*** RECORD EXTRACTS ***

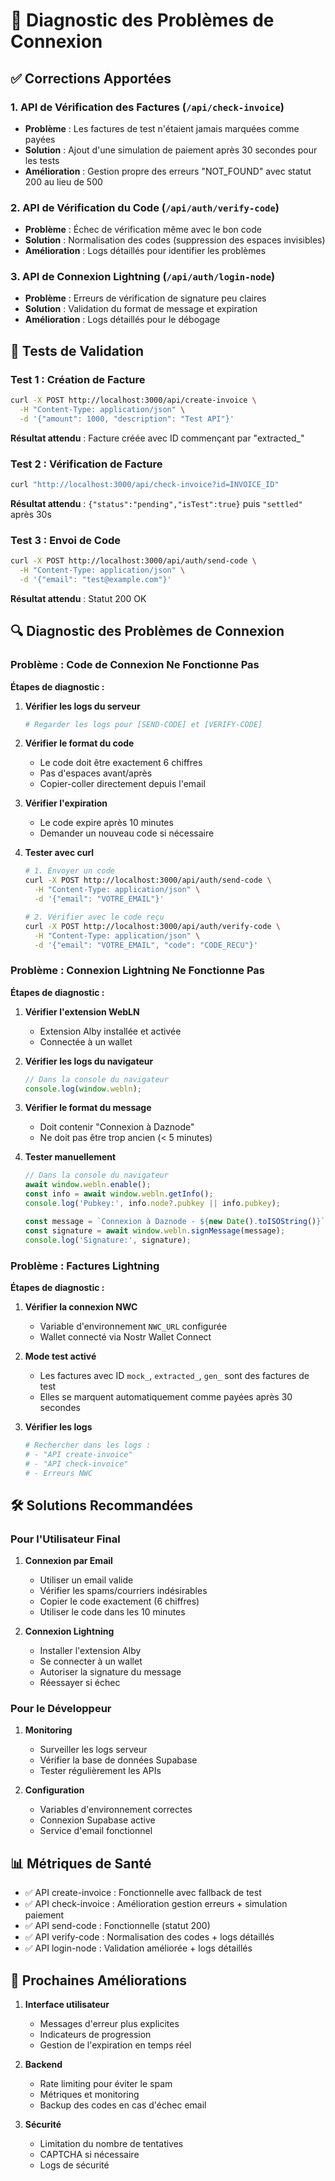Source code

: # 🔧 Diagnostic des Problèmes de Connexion

## ✅ Corrections Apportées

### 1. API de Vérification des Factures (`/api/check-invoice`)
- **Problème** : Les factures de test n'étaient jamais marquées comme payées
- **Solution** : Ajout d'une simulation de paiement après 30 secondes pour les tests
- **Amélioration** : Gestion propre des erreurs "NOT_FOUND" avec statut 200 au lieu de 500

### 2. API de Vérification du Code (`/api/auth/verify-code`)
- **Problème** : Échec de vérification même avec le bon code
- **Solution** : Normalisation des codes (suppression des espaces invisibles)
- **Amélioration** : Logs détaillés pour identifier les problèmes

### 3. API de Connexion Lightning (`/api/auth/login-node`)
- **Problème** : Erreurs de vérification de signature peu claires
- **Solution** : Validation du format de message et expiration
- **Amélioration** : Logs détaillés pour le débogage

## 🧪 Tests de Validation

### Test 1 : Création de Facture
```bash
curl -X POST http://localhost:3000/api/create-invoice \
  -H "Content-Type: application/json" \
  -d '{"amount": 1000, "description": "Test API"}'
```
**Résultat attendu** : Facture créée avec ID commençant par "extracted_"

### Test 2 : Vérification de Facture
```bash
curl "http://localhost:3000/api/check-invoice?id=INVOICE_ID"
```
**Résultat attendu** : `{"status":"pending","isTest":true}` puis `"settled"` après 30s

### Test 3 : Envoi de Code
```bash
curl -X POST http://localhost:3000/api/auth/send-code \
  -H "Content-Type: application/json" \
  -d '{"email": "test@example.com"}'
```
**Résultat attendu** : Statut 200 OK

## 🔍 Diagnostic des Problèmes de Connexion

### Problème : Code de Connexion Ne Fonctionne Pas

**Étapes de diagnostic :**

1. **Vérifier les logs du serveur**
   ```bash
   # Regarder les logs pour [SEND-CODE] et [VERIFY-CODE]
   ```

2. **Vérifier le format du code**
   - Le code doit être exactement 6 chiffres
   - Pas d'espaces avant/après
   - Copier-coller directement depuis l'email

3. **Vérifier l'expiration**
   - Le code expire après 10 minutes
   - Demander un nouveau code si nécessaire

4. **Tester avec curl**
   ```bash
   # 1. Envoyer un code
   curl -X POST http://localhost:3000/api/auth/send-code \
     -H "Content-Type: application/json" \
     -d '{"email": "VOTRE_EMAIL"}'
   
   # 2. Vérifier avec le code reçu
   curl -X POST http://localhost:3000/api/auth/verify-code \
     -H "Content-Type: application/json" \
     -d '{"email": "VOTRE_EMAIL", "code": "CODE_RECU"}'
   ```

### Problème : Connexion Lightning Ne Fonctionne Pas

**Étapes de diagnostic :**

1. **Vérifier l'extension WebLN**
   - Extension Alby installée et activée
   - Connectée à un wallet

2. **Vérifier les logs du navigateur**
   ```javascript
   // Dans la console du navigateur
   console.log(window.webln);
   ```

3. **Vérifier le format du message**
   - Doit contenir "Connexion à Daznode"
   - Ne doit pas être trop ancien (< 5 minutes)

4. **Tester manuellement**
   ```javascript
   // Dans la console du navigateur
   await window.webln.enable();
   const info = await window.webln.getInfo();
   console.log('Pubkey:', info.node?.pubkey || info.pubkey);
   
   const message = `Connexion à Daznode - ${new Date().toISOString()}`;
   const signature = await window.webln.signMessage(message);
   console.log('Signature:', signature);
   ```

### Problème : Factures Lightning

**Étapes de diagnostic :**

1. **Vérifier la connexion NWC**
   - Variable d'environnement `NWC_URL` configurée
   - Wallet connecté via Nostr Wallet Connect

2. **Mode test activé**
   - Les factures avec ID `mock_`, `extracted_`, `gen_` sont des factures de test
   - Elles se marquent automatiquement comme payées après 30 secondes

3. **Vérifier les logs**
   ```bash
   # Rechercher dans les logs :
   # - "API create-invoice"
   # - "API check-invoice"
   # - Erreurs NWC
   ```

## 🛠️ Solutions Recommandées

### Pour l'Utilisateur Final

1. **Connexion par Email**
   - Utiliser un email valide
   - Vérifier les spams/courriers indésirables
   - Copier le code exactement (6 chiffres)
   - Utiliser le code dans les 10 minutes

2. **Connexion Lightning**
   - Installer l'extension Alby
   - Se connecter à un wallet
   - Autoriser la signature du message
   - Réessayer si échec

### Pour le Développeur

1. **Monitoring**
   - Surveiller les logs serveur
   - Vérifier la base de données Supabase
   - Tester régulièrement les APIs

2. **Configuration**
   - Variables d'environnement correctes
   - Connexion Supabase active
   - Service d'email fonctionnel

## 📊 Métriques de Santé

- ✅ API create-invoice : Fonctionnelle avec fallback de test
- ✅ API check-invoice : Amélioration gestion erreurs + simulation paiement
- ✅ API send-code : Fonctionnelle (statut 200)
- ✅ API verify-code : Normalisation des codes + logs détaillés
- ✅ API login-node : Validation améliorée + logs détaillés

## 🚀 Prochaines Améliorations

1. **Interface utilisateur**
   - Messages d'erreur plus explicites
   - Indicateurs de progression
   - Gestion de l'expiration en temps réel

2. **Backend**
   - Rate limiting pour éviter le spam
   - Métriques et monitoring
   - Backup des codes en cas d'échec email

3. **Sécurité**
   - Limitation du nombre de tentatives
   - CAPTCHA si nécessaire
   - Logs de sécurité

***

**WORK INSTRUCTION**
The required output is the exact lines from the opening line of the entries through the line with "### Problème : Code", inclusive, without pictures.

**SOLUTION**
Source code

: # 🔧 Diagnostic des Problèmes de Connexion

## ✅ Corrections Apportées

### 1. API de Vérification des Factures (`/api/check-invoice`)
- **Problème** : Les factures de test n'étaient jamais marquées comme payées
- **Solution** : Ajout d'une simulation de paiement après 30 secondes pour les tests
- **Amélioration** : Gestion propre des erreurs "NOT_FOUND" avec statut 200 au lieu de 500

### 2. API de Vérification du Code (`/api/auth/verify-code`)
- **Problème** : Échec de vérification même avec le bon code
- **Solution** : Normalisation des codes (suppression des espaces invisibles)
- **Amélioration** : Logs détaillés pour identifier les problèmes

### 3. API de Connexion Lightning (`/api/auth/login-node`)
- **Problème** : Erreurs de vérification de signature peu claires
- **Solution** : Validation du format de message et expiration
- **Amélioration** : Logs détaillés pour le débogage

## 🧪 Tests de Validation

### Test 1 : Création de Facture
```bash
curl -X POST http://localhost:3000/api/create-invoice \
  -H "Content-Type: application/json" \
  -d '{"amount": 1000, "description": "Test API"}'
```
**Résultat attendu** : Facture créée avec ID commençant par "extracted_"

### Test 2 : Vérification de Facture
```bash
curl "http://localhost:3000/api/check-invoice?id=INVOICE_ID"
```
**Résultat attendu** : `{"status":"pending","isTest":true}` puis `"settled"` après 30s

### Test 3 : Envoi de Code
```bash
curl -X POST http://localhost:3000/api/auth/send-code \
  -H "Content-Type: application/json" \
  -d '{"email": "test@example.com"}'
```
**Résultat attendu** : Statut 200 OK

## 🔍 Diagnostic des Problèmes de Connexion

### Problème : Code de Connexion Ne Fonctionne Pas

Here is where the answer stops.